BEGIN

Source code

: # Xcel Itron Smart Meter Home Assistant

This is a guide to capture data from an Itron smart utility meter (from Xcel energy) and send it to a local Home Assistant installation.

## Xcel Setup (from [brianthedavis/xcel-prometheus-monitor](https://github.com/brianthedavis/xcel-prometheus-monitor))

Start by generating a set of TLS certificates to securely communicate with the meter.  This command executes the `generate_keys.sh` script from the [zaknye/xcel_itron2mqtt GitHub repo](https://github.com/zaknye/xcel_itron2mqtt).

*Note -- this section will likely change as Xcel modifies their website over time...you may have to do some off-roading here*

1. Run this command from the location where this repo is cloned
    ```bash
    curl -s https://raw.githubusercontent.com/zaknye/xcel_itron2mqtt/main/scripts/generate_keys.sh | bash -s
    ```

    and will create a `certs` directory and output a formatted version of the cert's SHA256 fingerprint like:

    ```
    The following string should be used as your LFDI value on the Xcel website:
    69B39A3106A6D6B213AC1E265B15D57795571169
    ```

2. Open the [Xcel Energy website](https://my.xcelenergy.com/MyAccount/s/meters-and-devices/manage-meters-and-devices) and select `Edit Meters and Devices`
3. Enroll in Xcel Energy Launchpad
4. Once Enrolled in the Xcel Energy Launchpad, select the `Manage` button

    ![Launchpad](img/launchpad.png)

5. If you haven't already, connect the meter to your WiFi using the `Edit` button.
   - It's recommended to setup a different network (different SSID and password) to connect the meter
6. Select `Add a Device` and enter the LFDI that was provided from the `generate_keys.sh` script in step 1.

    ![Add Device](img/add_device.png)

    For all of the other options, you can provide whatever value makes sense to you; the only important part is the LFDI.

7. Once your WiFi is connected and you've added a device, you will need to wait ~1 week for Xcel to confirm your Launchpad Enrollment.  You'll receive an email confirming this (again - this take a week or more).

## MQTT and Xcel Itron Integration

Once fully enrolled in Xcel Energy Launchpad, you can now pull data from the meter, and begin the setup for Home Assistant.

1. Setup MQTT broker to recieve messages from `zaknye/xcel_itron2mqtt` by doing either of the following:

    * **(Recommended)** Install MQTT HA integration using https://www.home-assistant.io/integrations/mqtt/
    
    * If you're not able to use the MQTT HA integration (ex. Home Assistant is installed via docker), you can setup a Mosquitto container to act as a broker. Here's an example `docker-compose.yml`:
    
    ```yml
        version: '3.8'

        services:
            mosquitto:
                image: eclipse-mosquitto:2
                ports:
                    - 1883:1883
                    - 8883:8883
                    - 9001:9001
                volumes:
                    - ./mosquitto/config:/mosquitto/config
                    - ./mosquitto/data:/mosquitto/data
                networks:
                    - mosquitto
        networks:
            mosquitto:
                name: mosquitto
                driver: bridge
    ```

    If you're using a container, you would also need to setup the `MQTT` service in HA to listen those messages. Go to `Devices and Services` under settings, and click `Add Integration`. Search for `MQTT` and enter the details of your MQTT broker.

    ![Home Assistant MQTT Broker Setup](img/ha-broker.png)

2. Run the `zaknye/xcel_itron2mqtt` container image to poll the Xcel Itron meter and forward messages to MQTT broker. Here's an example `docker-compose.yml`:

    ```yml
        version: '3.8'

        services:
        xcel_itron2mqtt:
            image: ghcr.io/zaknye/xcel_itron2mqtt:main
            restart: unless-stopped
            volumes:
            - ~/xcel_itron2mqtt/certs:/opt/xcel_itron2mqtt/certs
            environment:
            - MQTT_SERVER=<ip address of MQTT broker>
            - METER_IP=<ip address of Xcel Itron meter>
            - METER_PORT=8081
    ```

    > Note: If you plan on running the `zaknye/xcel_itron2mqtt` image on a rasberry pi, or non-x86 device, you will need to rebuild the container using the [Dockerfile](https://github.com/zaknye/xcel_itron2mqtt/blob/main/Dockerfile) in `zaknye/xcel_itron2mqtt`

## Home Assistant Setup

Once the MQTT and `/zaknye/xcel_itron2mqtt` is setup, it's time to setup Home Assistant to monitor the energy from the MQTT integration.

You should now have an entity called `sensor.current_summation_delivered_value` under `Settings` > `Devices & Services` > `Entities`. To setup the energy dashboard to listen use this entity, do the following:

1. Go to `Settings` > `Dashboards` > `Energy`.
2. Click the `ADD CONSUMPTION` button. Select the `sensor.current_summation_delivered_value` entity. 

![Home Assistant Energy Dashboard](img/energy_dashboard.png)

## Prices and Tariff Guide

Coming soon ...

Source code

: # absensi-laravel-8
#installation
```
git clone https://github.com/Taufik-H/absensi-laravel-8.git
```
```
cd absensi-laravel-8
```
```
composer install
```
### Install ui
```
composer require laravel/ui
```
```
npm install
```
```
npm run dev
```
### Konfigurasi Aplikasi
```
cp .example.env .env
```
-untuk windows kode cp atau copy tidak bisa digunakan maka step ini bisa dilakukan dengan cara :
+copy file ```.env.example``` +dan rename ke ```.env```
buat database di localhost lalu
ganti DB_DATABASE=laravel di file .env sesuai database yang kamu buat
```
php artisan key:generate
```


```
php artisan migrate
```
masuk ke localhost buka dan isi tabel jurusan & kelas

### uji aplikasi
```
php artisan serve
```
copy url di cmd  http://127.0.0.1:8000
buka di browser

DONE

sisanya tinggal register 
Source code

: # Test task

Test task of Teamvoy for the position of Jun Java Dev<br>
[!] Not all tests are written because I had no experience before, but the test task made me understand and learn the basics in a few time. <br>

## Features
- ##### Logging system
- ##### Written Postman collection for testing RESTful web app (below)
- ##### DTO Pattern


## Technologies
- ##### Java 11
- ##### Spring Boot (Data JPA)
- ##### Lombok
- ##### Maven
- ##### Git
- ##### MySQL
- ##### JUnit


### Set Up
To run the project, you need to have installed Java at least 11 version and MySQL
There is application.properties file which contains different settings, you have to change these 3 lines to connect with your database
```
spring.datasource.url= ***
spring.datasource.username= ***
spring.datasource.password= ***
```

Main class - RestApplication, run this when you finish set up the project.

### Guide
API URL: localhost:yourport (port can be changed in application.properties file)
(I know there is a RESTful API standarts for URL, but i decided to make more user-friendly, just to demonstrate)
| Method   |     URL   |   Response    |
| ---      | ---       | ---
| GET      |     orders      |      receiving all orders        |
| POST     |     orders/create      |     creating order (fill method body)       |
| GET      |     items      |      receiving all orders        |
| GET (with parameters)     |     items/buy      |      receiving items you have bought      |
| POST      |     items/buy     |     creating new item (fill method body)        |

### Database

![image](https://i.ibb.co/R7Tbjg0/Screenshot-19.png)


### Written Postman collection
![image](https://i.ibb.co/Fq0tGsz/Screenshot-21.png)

END

The records above must be transcribed line for line, exactly.

* EXERCISE ANSWER:
Source code

: # Xcel Itron Smart Meter Home Assistant

This is a guide to capture data from an Itron smart utility meter (from Xcel energy) and send it to a local Home Assistant installation.

## Xcel Setup (from [brianthedavis/xcel-prometheus-monitor](https://github.com/brianthedavis/xcel-prometheus-monitor))

Start by generating a set of TLS certificates to securely communicate with the meter.  This command executes the `generate_keys.sh` script from the [zaknye/xcel_itron2mqtt GitHub repo](https://github.com/zaknye/xcel_itron2mqtt).

*Note -- this section will likely change as Xcel modifies their website over time...you may have to do some off-roading here*

1. Run this command from the location where this repo is cloned
    ```bash
    curl -s https://raw.githubusercontent.com/zaknye/xcel_itron2mqtt/main/scripts/generate_keys.sh | bash -s
    ```

    and will create a `certs` directory and output a formatted version of the cert's SHA256 fingerprint like:

    ```
    The following string should be used as your LFDI value on the Xcel website:
    69B39A3106A6D6B213AC1E265B15D57795571169
    ```

2. Open the [Xcel Energy website](https://my.xcelenergy.com/MyAccount/s/meters-and-devices/manage-meters-and-devices) and select `Edit Meters and Devices`
3. Enroll in Xcel Energy Launchpad
4. Once Enrolled in the Xcel Energy Launchpad, select the `Manage` button

    ![Launchpad](img/launchpad.png)

5. If you haven't already, connect the meter to your WiFi using the `Edit` button.
   - It's recommended to setup a different network (different SSID and password) to connect the meter
6. Select `Add a Device` and enter the LFDI that was provided from the `generate_keys.sh` script in step 1.

    ![Add Device](img/add_device.png)

    For all of the other options, you can provide whatever value makes sense to you; the only important part is the LFDI.

7. Once your WiFi is connected and you've added a device, you will need to wait ~1 week for Xcel to confirm your Launchpad Enrollment.  You'll receive an email confirming this (again - this take a week or more).

## MQTT and Xcel Itron Integration

Once fully enrolled in Xcel Energy Launchpad, you can now pull data from the meter, and begin the setup for Home Assistant.

1. Setup MQTT broker to recieve messages from `zaknye/xcel_itron2mqtt` by doing either of the following:

    * **(Recommended)** Install MQTT HA integration using https://www.home-assistant.io/integrations/mqtt/
    
    * If you're not able to use the MQTT HA integration (ex. Home Assistant is installed via docker), you can setup a Mosquitto container to act as a broker. Here's an example `docker-compose.yml`:
    
    ```yml
        version: '3.8'

        services:
            mosquitto:
                image: eclipse-mosquitto:2
                ports:
                    - 1883:1883
                    - 8883:8883
                    - 9001:9001
                volumes:
                    - ./mosquitto/config:/mosquitto/config
                    - ./mosquitto/data:/mosquitto/data
                networks:
                    - mosquitto
        networks:
            mosquitto:
                name: mosquitto
                driver: bridge
    ```

    If you're using a container, you would also need to setup the `MQTT` service in HA to listen those messages. Go to `Devices and Services` under settings, and click `Add Integration`. Search for `MQTT` and enter the details of your MQTT broker.

    ![Home Assistant MQTT Broker Setup](img/ha-broker.png)

2. Run the `zaknye/xcel_itron2mqtt` container image to poll the Xcel Itron meter and forward messages to MQTT broker. Here's an example `docker-compose.yml`:

    ```yml
        version: '3.8'

        services:
        xcel_itron2mqtt:
            image: ghcr.io/zaknye/xcel_itron2mqtt:main
            restart: unless-stopped
            volumes:
            - ~/xcel_itron2mqtt/certs:/opt/xcel_itron2mqtt/certs
            environment:
            - MQTT_SERVER=<ip address of MQTT broker>
            - METER_IP=<ip address of Xcel Itron meter>
            - METER_PORT=8081
    ```

    > Note: If you plan on running the `zaknye/xcel_itron2mqtt` image on a rasberry pi, or non-x86 device, you will need to rebuild the container using the [Dockerfile](https://github.com/zaknye/xcel_itron2mqtt/blob/main/Dockerfile) in `zaknye/xcel_itron2mqtt`

## Home Assistant Setup

Once the MQTT and `/zaknye/xcel_itron2mqtt` is setup, it's time to setup Home Assistant to monitor the energy from the MQTT integration.

You should now have an entity called `sensor.current_summation_delivered_value` under `Settings` > `Devices & Services` > `Entities`. To setup the energy dashboard to listen use this entity, do the following:

1. Go to `Settings` > `Dashboards` > `Energy`.
2. Click the `ADD CONSUMPTION` button. Select the `sensor.current_summation_delivered_value` entity. 

![Home Assistant Energy Dashboard](img/energy_dashboard.png)

## Prices and Tariff Guide

Coming soon ...

Source code

: # absensi-laravel-8
#installation
```
git clone https://github.com/Taufik-H/absensi-laravel-8.git
```
```
cd absensi-laravel-8
```
```
composer install
```
### Install ui
```
composer require laravel/ui
```
```
npm install
```
```
npm run dev
```
### Konfigurasi Aplikasi
```
cp .example.env .env
```
-untuk windows kode cp atau copy tidak bisa digunakan maka step ini bisa dilakukan dengan cara :
+copy file ```.env.example``` +dan rename ke ```.env```
buat database di localhost lalu
ganti DB_DATABASE=laravel di file .env sesuai database yang kamu buat
```
php artisan key:generate
```


```
php artisan migrate
```
masuk ke localhost buka dan isi tabel jurusan & kelas

### uji aplikasi
```
php artisan serve
```
copy url di cmd  http://127.0.0.1:8000
buka di browser

DONE

sisanya tinggal register 
Source code

: # Test task

Test task of Teamvoy for the position of Jun Java Dev<br>
[!] Not all tests are written because I had no experience before, but the test task made me understand and learn the basics in a few time. <br>

## Features
- ##### Logging system
- ##### Written Postman collection for testing RESTful web app (below)
- ##### DTO Pattern


## Technologies
- ##### Java 11
- ##### Spring Boot (Data JPA)
- ##### Lombok
- ##### Maven
- ##### Git
- ##### MySQL
- ##### JUnit


### Set Up
To run the project, you need to have installed Java at least 11 version and MySQL
There is application.properties file which contains different settings, you have to change these 3 lines to connect with your database
```
spring.datasource.url= ***
spring.datasource.username= ***
spring.datasource.password= ***
```

Main class - RestApplication, run this when you finish set up the project.

### Guide
API URL: localhost:yourport (port can be changed in application.properties file)
(I know there is a RESTful API standarts for URL, but i decided to make more user-friendly, just to demonstrate)
| Method   |     URL   |   Response    |
| ---      | ---       | ---
| GET      |     orders      |      receiving all orders        |
| POST     |     orders/create      |     creating order (fill method body)       |
| GET      |     items      |      receiving all orders        |
| GET (with parameters)     |     items/buy      |      receiving items you have bought      |
| POST      |     items/buy     |     creating new item (fill method body)        |

### Database

![image](https://i.ibb.co/R7Tbjg0/Screenshot-19.png)


### Written Postman collection
![image](https://i.ibb.co/Fq0tGsz/Screenshot-21.png)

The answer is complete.